● **Data excerpts**
━━━

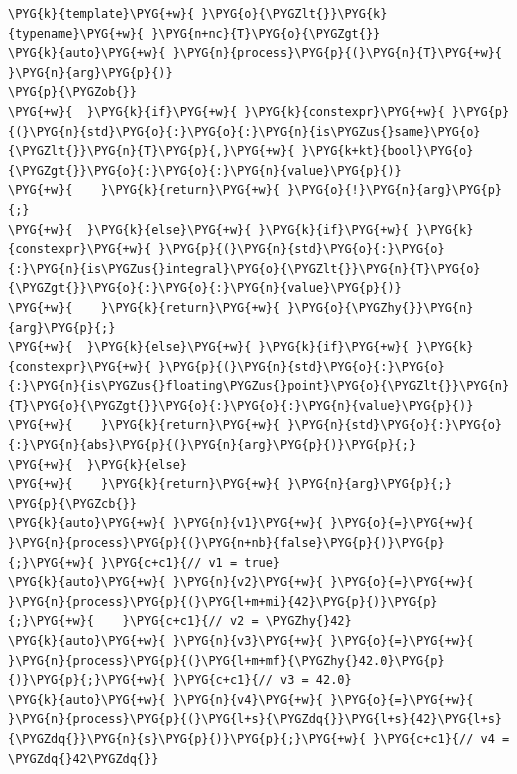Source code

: \begin{itemize}
\begin{codeblockbg}
\begin{Verbatim}[commandchars=\\\{\},breaklines=true,breakanywhere=true,fontsize=\codefont,xleftmargin=17bp]
\PYG{k}{template}\PYG{+w}{ }\PYG{o}{\PYGZlt{}}\PYG{k}{typename}\PYG{+w}{ }\PYG{n+nc}{T}\PYG{o}{\PYGZgt{}}
\PYG{k}{auto}\PYG{+w}{ }\PYG{n}{process}\PYG{p}{(}\PYG{n}{T}\PYG{+w}{ }\PYG{n}{arg}\PYG{p}{)}
\PYG{p}{\PYGZob{}}
\PYG{+w}{  }\PYG{k}{if}\PYG{+w}{ }\PYG{k}{constexpr}\PYG{+w}{ }\PYG{p}{(}\PYG{n}{std}\PYG{o}{:}\PYG{o}{:}\PYG{n}{is\PYGZus{}same}\PYG{o}{\PYGZlt{}}\PYG{n}{T}\PYG{p}{,}\PYG{+w}{ }\PYG{k+kt}{bool}\PYG{o}{\PYGZgt{}}\PYG{o}{:}\PYG{o}{:}\PYG{n}{value}\PYG{p}{)}
\PYG{+w}{    }\PYG{k}{return}\PYG{+w}{ }\PYG{o}{!}\PYG{n}{arg}\PYG{p}{;}
\PYG{+w}{  }\PYG{k}{else}\PYG{+w}{ }\PYG{k}{if}\PYG{+w}{ }\PYG{k}{constexpr}\PYG{+w}{ }\PYG{p}{(}\PYG{n}{std}\PYG{o}{:}\PYG{o}{:}\PYG{n}{is\PYGZus{}integral}\PYG{o}{\PYGZlt{}}\PYG{n}{T}\PYG{o}{\PYGZgt{}}\PYG{o}{:}\PYG{o}{:}\PYG{n}{value}\PYG{p}{)}
\PYG{+w}{    }\PYG{k}{return}\PYG{+w}{ }\PYG{o}{\PYGZhy{}}\PYG{n}{arg}\PYG{p}{;}
\PYG{+w}{  }\PYG{k}{else}\PYG{+w}{ }\PYG{k}{if}\PYG{+w}{ }\PYG{k}{constexpr}\PYG{+w}{ }\PYG{p}{(}\PYG{n}{std}\PYG{o}{:}\PYG{o}{:}\PYG{n}{is\PYGZus{}floating\PYGZus{}point}\PYG{o}{\PYGZlt{}}\PYG{n}{T}\PYG{o}{\PYGZgt{}}\PYG{o}{:}\PYG{o}{:}\PYG{n}{value}\PYG{p}{)}
\PYG{+w}{    }\PYG{k}{return}\PYG{+w}{ }\PYG{n}{std}\PYG{o}{:}\PYG{o}{:}\PYG{n}{abs}\PYG{p}{(}\PYG{n}{arg}\PYG{p}{)}\PYG{p}{;}
\PYG{+w}{  }\PYG{k}{else}
\PYG{+w}{    }\PYG{k}{return}\PYG{+w}{ }\PYG{n}{arg}\PYG{p}{;}
\PYG{p}{\PYGZcb{}}
\PYG{k}{auto}\PYG{+w}{ }\PYG{n}{v1}\PYG{+w}{ }\PYG{o}{=}\PYG{+w}{ }\PYG{n}{process}\PYG{p}{(}\PYG{n+nb}{false}\PYG{p}{)}\PYG{p}{;}\PYG{+w}{ }\PYG{c+c1}{// v1 = true}
\PYG{k}{auto}\PYG{+w}{ }\PYG{n}{v2}\PYG{+w}{ }\PYG{o}{=}\PYG{+w}{ }\PYG{n}{process}\PYG{p}{(}\PYG{l+m+mi}{42}\PYG{p}{)}\PYG{p}{;}\PYG{+w}{    }\PYG{c+c1}{// v2 = \PYGZhy{}42}
\PYG{k}{auto}\PYG{+w}{ }\PYG{n}{v3}\PYG{+w}{ }\PYG{o}{=}\PYG{+w}{ }\PYG{n}{process}\PYG{p}{(}\PYG{l+m+mf}{\PYGZhy{}42.0}\PYG{p}{)}\PYG{p}{;}\PYG{+w}{ }\PYG{c+c1}{// v3 = 42.0}
\PYG{k}{auto}\PYG{+w}{ }\PYG{n}{v4}\PYG{+w}{ }\PYG{o}{=}\PYG{+w}{ }\PYG{n}{process}\PYG{p}{(}\PYG{l+s}{\PYGZdq{}}\PYG{l+s}{42}\PYG{l+s}{\PYGZdq{}}\PYG{n}{s}\PYG{p}{)}\PYG{p}{;}\PYG{+w}{ }\PYG{c+c1}{// v4 = \PYGZdq{}42\PYGZdq{}}
\end{Verbatim}
\end{codeblockbg}


\end{itemize}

━━━

● **ASSIGNED TASK**
The reply must match the records exactly, apart from the pictures, which are left out.

● **SOLUTION TO THIS EXERCISE**
Source code

: \begin{itemize}
\begin{codeblockbg}
\begin{Verbatim}[commandchars=\\\{\},breaklines=true,breakanywhere=true,fontsize=\codefont,xleftmargin=17bp]
\PYG{k}{template}\PYG{+w}{ }\PYG{o}{\PYGZlt{}}\PYG{k}{typename}\PYG{+w}{ }\PYG{n+nc}{T}\PYG{o}{\PYGZgt{}}
\PYG{k}{auto}\PYG{+w}{ }\PYG{n}{process}\PYG{p}{(}\PYG{n}{T}\PYG{+w}{ }\PYG{n}{arg}\PYG{p}{)}
\PYG{p}{\PYGZob{}}
\PYG{+w}{  }\PYG{k}{if}\PYG{+w}{ }\PYG{k}{constexpr}\PYG{+w}{ }\PYG{p}{(}\PYG{n}{std}\PYG{o}{:}\PYG{o}{:}\PYG{n}{is\PYGZus{}same}\PYG{o}{\PYGZlt{}}\PYG{n}{T}\PYG{p}{,}\PYG{+w}{ }\PYG{k+kt}{bool}\PYG{o}{\PYGZgt{}}\PYG{o}{:}\PYG{o}{:}\PYG{n}{value}\PYG{p}{)}
\PYG{+w}{    }\PYG{k}{return}\PYG{+w}{ }\PYG{o}{!}\PYG{n}{arg}\PYG{p}{;}
\PYG{+w}{  }\PYG{k}{else}\PYG{+w}{ }\PYG{k}{if}\PYG{+w}{ }\PYG{k}{constexpr}\PYG{+w}{ }\PYG{p}{(}\PYG{n}{std}\PYG{o}{:}\PYG{o}{:}\PYG{n}{is\PYGZus{}integral}\PYG{o}{\PYGZlt{}}\PYG{n}{T}\PYG{o}{\PYGZgt{}}\PYG{o}{:}\PYG{o}{:}\PYG{n}{value}\PYG{p}{)}
\PYG{+w}{    }\PYG{k}{return}\PYG{+w}{ }\PYG{o}{\PYGZhy{}}\PYG{n}{arg}\PYG{p}{;}
\PYG{+w}{  }\PYG{k}{else}\PYG{+w}{ }\PYG{k}{if}\PYG{+w}{ }\PYG{k}{constexpr}\PYG{+w}{ }\PYG{p}{(}\PYG{n}{std}\PYG{o}{:}\PYG{o}{:}\PYG{n}{is\PYGZus{}floating\PYGZus{}point}\PYG{o}{\PYGZlt{}}\PYG{n}{T}\PYG{o}{\PYGZgt{}}\PYG{o}{:}\PYG{o}{:}\PYG{n}{value}\PYG{p}{)}
\PYG{+w}{    }\PYG{k}{return}\PYG{+w}{ }\PYG{n}{std}\PYG{o}{:}\PYG{o}{:}\PYG{n}{abs}\PYG{p}{(}\PYG{n}{arg}\PYG{p}{)}\PYG{p}{;}
\PYG{+w}{  }\PYG{k}{else}
\PYG{+w}{    }\PYG{k}{return}\PYG{+w}{ }\PYG{n}{arg}\PYG{p}{;}
\PYG{p}{\PYGZcb{}}
\PYG{k}{auto}\PYG{+w}{ }\PYG{n}{v1}\PYG{+w}{ }\PYG{o}{=}\PYG{+w}{ }\PYG{n}{process}\PYG{p}{(}\PYG{n+nb}{false}\PYG{p}{)}\PYG{p}{;}\PYG{+w}{ }\PYG{c+c1}{// v1 = true}
\PYG{k}{auto}\PYG{+w}{ }\PYG{n}{v2}\PYG{+w}{ }\PYG{o}{=}\PYG{+w}{ }\PYG{n}{process}\PYG{p}{(}\PYG{l+m+mi}{42}\PYG{p}{)}\PYG{p}{;}\PYG{+w}{    }\PYG{c+c1}{// v2 = \PYGZhy{}42}
\PYG{k}{auto}\PYG{+w}{ }\PYG{n}{v3}\PYG{+w}{ }\PYG{o}{=}\PYG{+w}{ }\PYG{n}{process}\PYG{p}{(}\PYG{l+m+mf}{\PYGZhy{}42.0}\PYG{p}{)}\PYG{p}{;}\PYG{+w}{ }\PYG{c+c1}{// v3 = 42.0}
\PYG{k}{auto}\PYG{+w}{ }\PYG{n}{v4}\PYG{+w}{ }\PYG{o}{=}\PYG{+w}{ }\PYG{n}{process}\PYG{p}{(}\PYG{l+s}{\PYGZdq{}}\PYG{l+s}{42}\PYG{l+s}{\PYGZdq{}}\PYG{n}{s}\PYG{p}{)}\PYG{p}{;}\PYG{+w}{ }\PYG{c+c1}{// v4 = \PYGZdq{}42\PYGZdq{}}
\end{Verbatim}
\end{codeblockbg}


\end{itemize}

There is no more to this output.